What to produce:
Write out, from the entries below, exactly the lines that run between the lines holding "especially conceptual ones." and "line arguments specifically.", inclusive, and stop there.

### Record excerpts

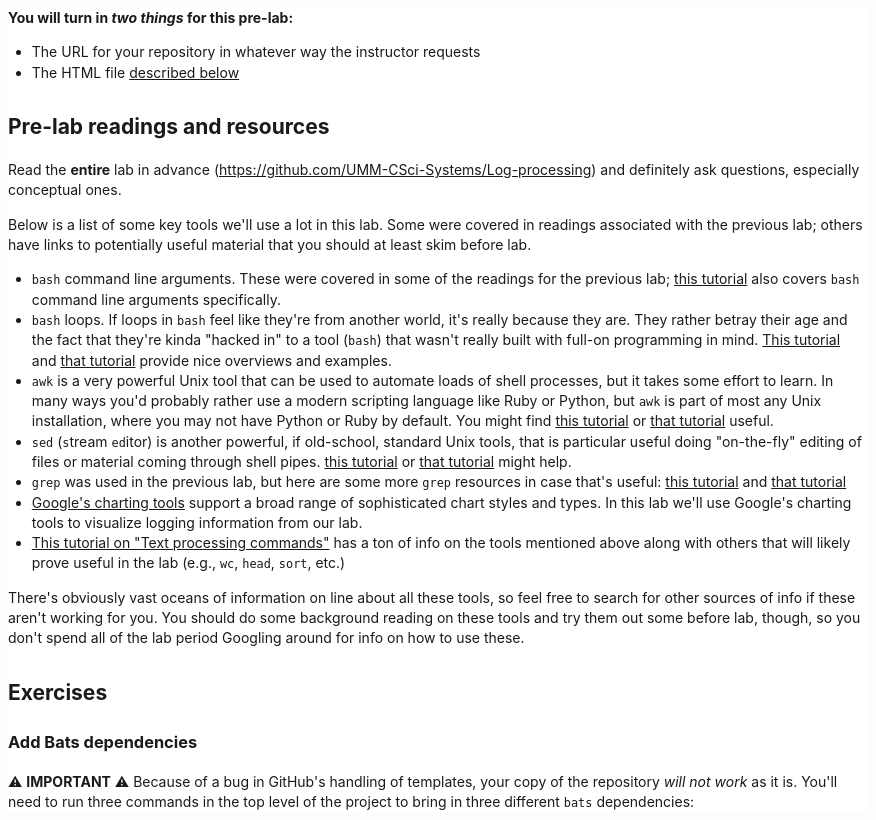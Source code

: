 **You will turn in _two things_ for this pre-lab:**

- The URL for your repository in whatever way the instructor requests
- The HTML file [described below](#make-a-sample-pie-chart-using-wrap_contentssh)

## Pre-lab readings and resources

Read the **entire** lab in advance (<https://github.com/UMM-CSci-Systems/Log-processing>) and definitely ask questions,
especially conceptual ones.

Below is a list of some key tools we'll use a lot in this lab. Some were covered in readings associated with the previous lab; others have links to potentially useful material that you should at least skim before lab.

- `bash` command line arguments. These were covered in some of the readings for the previous lab; [this tutorial](https://www.redhat.com/sysadmin/arguments-options-bash-scripts) also covers `bash` command line arguments specifically.
- `bash` loops. If loops in `bash` feel like they're from another world, it's really because they are. They rather betray their age and the fact that they're kinda "hacked in" to a tool (`bash`) that wasn't really built with full-on programming in mind. [This tutorial](http://www.cyberciti.biz/faq/bash-for-loop/) and [that tutorial](http://tldp.org/LDP/abs/html/loops1.html) provide nice overviews and examples.
- `awk` is a very powerful Unix tool that can be used to automate loads of shell processes, but it takes some effort to learn. In many ways you'd probably rather use a modern scripting language like Ruby or Python, but `awk` is part of most any Unix installation, where you may not have Python or Ruby by default. You might find [this tutorial](http://www.thegeekstuff.com/2010/01/awk-introduction-tutorial-7-awk-print-examples/) or [that tutorial](http://www.grymoire.com/Unix/Awk.html) useful.
- `sed` (`s`tream `ed`itor) is another powerful, if old-school, standard Unix tools, that is particular useful doing "on-the-fly" editing of files or material coming through shell pipes. [this tutorial](http://www.grymoire.com/Unix/Sed.html) or [that tutorial](http://www.panix.com/~elflord/unix/sed.html) might help.
- `grep` was used in the previous lab, but here are some more `grep` resources in case that's useful: [this tutorial](http://www.panix.com/~elflord/unix/grep.html) and [that tutorial](http://www.ee.surrey.ac.uk/Teaching/Unix/unix2.html)
- [Google's charting tools](http://code.google.com/apis/chart/) support a broad range of sophisticated chart styles and types. In this lab we'll use Google's charting tools to visualize logging information from our lab.
- [This tutorial on "Text processing commands"](http://linux.die.net/abs-guide/textproc.html) has a ton of info on the tools mentioned above along with others that will likely prove useful in the lab (e.g., `wc`, `head`, `sort`, etc.)

There's obviously vast oceans of information on line about all these tools, so feel free to search for other sources of info if these aren't working for you. You should do some background reading on these tools and try them out some before lab, though, so you don't spend all of the lab period Googling around for info on how to use these.

## Exercises

### Add Bats dependencies

:warning: **IMPORTANT** :warning: Because of a bug in GitHub's handling
of templates, your copy of the repository _will not work_ as it is. You'll
need to run three commands in the top level of the project to bring
in three different `bats` dependencies:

######

Written answer:
especially conceptual ones.

Below is a list of some key tools we'll use a lot in this lab. Some were covered in readings associated with the previous lab; others have links to potentially useful material that you should at least skim before lab.

- `bash` command line arguments. These were covered in some of the readings for the previous lab; [this tutorial](https://www.redhat.com/sysadmin/arguments-options-bash-scripts) also covers `bash` command line arguments specifically.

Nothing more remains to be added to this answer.